* EXERCISE PROMPT *
Below are several entries. Transcribe exactly those lines that fall from the one with "The mission was" through the one with "When we use", end lines included.
=== DATASET ===
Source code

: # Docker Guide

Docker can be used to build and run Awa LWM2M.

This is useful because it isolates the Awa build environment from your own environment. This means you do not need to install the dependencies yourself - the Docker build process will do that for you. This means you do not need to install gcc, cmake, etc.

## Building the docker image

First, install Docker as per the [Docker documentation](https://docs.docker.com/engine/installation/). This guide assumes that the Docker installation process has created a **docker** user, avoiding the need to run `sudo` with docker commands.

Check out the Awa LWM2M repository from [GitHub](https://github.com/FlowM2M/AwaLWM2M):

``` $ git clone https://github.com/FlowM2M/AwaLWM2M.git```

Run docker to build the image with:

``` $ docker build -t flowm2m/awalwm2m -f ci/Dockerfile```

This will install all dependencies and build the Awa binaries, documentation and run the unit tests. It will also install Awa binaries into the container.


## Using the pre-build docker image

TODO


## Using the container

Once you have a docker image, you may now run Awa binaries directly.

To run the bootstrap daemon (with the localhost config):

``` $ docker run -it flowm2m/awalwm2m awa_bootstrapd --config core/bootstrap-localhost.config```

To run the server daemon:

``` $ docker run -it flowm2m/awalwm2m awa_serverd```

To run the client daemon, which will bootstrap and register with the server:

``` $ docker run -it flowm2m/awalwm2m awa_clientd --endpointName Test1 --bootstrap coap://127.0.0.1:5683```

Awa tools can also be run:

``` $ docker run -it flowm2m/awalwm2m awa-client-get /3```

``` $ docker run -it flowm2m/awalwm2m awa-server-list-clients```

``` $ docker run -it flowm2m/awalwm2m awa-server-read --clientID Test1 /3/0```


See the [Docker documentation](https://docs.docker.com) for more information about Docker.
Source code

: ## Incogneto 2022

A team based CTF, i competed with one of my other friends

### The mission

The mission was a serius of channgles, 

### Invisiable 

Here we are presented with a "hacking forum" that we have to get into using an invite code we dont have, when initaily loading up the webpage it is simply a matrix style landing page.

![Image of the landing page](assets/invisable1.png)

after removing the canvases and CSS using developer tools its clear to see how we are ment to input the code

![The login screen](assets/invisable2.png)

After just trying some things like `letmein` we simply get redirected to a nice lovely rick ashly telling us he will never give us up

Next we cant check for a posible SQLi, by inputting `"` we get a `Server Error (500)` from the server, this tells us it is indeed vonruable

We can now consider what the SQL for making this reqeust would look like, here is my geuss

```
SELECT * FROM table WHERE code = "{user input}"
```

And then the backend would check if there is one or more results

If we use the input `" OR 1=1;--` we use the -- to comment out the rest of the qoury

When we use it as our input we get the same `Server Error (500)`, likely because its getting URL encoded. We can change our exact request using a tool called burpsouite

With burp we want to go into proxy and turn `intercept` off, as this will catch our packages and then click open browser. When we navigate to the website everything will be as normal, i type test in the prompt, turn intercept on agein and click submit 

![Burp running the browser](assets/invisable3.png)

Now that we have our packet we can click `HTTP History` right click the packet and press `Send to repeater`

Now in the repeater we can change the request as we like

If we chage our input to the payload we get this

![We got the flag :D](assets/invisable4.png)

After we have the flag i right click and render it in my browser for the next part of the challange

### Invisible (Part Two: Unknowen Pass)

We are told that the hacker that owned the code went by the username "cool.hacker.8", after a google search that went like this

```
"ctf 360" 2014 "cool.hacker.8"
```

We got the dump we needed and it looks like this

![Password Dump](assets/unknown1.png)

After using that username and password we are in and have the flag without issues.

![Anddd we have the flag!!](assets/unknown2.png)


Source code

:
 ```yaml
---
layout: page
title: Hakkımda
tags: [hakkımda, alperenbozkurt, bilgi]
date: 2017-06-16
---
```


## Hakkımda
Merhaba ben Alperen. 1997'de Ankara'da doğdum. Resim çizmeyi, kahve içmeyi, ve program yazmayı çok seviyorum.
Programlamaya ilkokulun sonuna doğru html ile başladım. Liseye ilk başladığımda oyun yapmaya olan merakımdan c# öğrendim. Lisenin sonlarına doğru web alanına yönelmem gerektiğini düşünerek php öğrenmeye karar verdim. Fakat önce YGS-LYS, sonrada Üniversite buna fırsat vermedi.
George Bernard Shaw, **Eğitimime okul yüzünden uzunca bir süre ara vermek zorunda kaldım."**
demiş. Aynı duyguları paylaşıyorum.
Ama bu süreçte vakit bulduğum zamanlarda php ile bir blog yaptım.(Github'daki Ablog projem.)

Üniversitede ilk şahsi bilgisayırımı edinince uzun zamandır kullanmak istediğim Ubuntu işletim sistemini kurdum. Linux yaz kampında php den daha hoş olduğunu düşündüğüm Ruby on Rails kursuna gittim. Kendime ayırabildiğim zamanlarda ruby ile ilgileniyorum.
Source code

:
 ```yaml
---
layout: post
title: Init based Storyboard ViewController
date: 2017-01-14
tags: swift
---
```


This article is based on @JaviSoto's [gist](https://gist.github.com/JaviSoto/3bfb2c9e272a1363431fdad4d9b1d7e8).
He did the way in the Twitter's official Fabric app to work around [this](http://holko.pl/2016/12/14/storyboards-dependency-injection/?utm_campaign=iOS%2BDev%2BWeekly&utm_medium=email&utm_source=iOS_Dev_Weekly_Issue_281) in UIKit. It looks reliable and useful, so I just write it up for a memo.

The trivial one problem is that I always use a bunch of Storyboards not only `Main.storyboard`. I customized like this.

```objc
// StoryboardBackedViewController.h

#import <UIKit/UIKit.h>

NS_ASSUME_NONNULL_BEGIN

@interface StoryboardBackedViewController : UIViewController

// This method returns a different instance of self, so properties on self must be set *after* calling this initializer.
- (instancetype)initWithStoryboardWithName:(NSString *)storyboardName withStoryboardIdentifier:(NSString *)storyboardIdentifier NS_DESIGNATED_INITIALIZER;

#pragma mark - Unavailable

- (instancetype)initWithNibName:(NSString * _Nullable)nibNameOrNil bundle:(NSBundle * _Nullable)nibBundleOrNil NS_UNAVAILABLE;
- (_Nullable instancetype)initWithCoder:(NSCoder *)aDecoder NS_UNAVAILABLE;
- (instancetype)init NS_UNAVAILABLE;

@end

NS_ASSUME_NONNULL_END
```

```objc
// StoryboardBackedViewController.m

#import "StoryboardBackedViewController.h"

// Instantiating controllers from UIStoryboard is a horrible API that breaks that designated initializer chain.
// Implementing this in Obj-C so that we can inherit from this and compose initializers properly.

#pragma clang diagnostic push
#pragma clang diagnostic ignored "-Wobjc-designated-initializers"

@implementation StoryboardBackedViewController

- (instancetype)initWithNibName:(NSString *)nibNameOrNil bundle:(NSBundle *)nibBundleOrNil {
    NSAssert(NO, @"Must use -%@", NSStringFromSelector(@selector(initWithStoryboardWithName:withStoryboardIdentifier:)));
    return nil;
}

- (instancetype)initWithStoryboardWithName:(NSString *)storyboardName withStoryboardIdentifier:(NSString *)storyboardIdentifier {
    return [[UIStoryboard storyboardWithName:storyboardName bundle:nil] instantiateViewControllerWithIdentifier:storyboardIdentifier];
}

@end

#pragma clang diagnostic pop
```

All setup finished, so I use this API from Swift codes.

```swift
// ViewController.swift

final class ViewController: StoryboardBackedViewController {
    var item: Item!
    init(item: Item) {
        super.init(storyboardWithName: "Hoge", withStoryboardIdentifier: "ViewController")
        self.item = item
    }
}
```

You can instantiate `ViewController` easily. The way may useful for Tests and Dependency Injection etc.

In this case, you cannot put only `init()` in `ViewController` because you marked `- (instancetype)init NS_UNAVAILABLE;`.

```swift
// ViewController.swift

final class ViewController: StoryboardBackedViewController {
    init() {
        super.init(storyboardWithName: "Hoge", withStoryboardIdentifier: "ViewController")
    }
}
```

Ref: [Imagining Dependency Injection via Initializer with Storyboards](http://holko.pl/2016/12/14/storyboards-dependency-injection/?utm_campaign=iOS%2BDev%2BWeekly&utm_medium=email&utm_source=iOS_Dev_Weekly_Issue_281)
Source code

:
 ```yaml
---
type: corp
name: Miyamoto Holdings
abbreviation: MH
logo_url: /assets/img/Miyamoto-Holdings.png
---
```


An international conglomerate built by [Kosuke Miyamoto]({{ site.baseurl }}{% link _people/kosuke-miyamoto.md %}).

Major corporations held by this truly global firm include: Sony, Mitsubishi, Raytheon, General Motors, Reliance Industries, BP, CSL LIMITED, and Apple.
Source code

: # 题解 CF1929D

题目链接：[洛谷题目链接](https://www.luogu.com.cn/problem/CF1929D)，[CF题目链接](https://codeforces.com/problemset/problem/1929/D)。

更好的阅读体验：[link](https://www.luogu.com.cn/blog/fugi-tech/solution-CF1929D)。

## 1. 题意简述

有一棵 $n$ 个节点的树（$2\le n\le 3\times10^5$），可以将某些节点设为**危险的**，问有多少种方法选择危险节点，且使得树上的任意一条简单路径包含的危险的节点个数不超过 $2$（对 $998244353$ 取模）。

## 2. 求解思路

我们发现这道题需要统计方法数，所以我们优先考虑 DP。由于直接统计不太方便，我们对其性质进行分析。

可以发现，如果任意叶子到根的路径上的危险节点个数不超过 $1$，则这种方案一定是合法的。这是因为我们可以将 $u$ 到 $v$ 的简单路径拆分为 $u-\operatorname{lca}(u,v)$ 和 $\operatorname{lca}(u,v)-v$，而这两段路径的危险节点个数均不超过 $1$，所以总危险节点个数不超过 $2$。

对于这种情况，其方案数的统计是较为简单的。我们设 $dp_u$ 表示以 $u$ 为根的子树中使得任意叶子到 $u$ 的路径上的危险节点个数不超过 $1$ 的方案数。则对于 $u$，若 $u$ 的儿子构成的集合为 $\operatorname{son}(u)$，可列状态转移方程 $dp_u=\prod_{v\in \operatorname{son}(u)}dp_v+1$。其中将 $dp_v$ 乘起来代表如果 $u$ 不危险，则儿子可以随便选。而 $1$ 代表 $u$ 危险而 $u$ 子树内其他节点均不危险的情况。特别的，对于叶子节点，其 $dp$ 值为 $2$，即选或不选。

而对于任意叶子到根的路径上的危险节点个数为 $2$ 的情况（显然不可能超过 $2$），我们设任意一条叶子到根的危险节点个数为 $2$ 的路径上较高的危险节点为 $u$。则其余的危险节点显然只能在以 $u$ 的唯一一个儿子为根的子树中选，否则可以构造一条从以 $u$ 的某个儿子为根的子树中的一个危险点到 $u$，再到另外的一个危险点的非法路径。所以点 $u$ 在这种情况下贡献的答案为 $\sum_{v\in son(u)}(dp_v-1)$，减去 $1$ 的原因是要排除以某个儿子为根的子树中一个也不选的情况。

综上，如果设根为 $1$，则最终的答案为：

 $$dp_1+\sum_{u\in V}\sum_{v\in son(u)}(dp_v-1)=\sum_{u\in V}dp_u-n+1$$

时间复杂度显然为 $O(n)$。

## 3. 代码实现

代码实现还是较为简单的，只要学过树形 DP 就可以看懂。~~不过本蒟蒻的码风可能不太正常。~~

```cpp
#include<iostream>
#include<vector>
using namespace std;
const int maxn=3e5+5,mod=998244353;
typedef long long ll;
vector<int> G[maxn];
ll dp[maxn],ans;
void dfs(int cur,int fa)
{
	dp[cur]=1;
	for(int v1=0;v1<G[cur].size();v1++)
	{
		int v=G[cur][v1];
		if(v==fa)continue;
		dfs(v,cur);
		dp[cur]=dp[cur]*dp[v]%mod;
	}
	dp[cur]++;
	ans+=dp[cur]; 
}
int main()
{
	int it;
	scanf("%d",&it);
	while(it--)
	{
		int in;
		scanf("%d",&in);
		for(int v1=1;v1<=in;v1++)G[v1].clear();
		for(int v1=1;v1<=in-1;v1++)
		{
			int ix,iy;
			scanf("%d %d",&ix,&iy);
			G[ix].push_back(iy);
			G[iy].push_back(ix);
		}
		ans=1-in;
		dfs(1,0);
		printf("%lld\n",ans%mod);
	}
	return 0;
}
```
===
* SOLUTION TO THE EXERCISE *
The mission was a serius of channgles, 

### Invisiable 

Here we are presented with a "hacking forum" that we have to get into using an invite code we dont have, when initaily loading up the webpage it is simply a matrix style landing page.

![Image of the landing page](assets/invisable1.png)

after removing the canvases and CSS using developer tools its clear to see how we are ment to input the code

![The login screen](assets/invisable2.png)

After just trying some things like `letmein` we simply get redirected to a nice lovely rick ashly telling us he will never give us up

Next we cant check for a posible SQLi, by inputting `"` we get a `Server Error (500)` from the server, this tells us it is indeed vonruable

We can now consider what the SQL for making this reqeust would look like, here is my geuss

```
SELECT * FROM table WHERE code = "{user input}"
```

And then the backend would check if there is one or more results

If we use the input `" OR 1=1;--` we use the -- to comment out the rest of the qoury

When we use it as our input we get the same `Server Error (500)`, likely because its getting URL encoded. We can change our exact request using a tool called burpsouite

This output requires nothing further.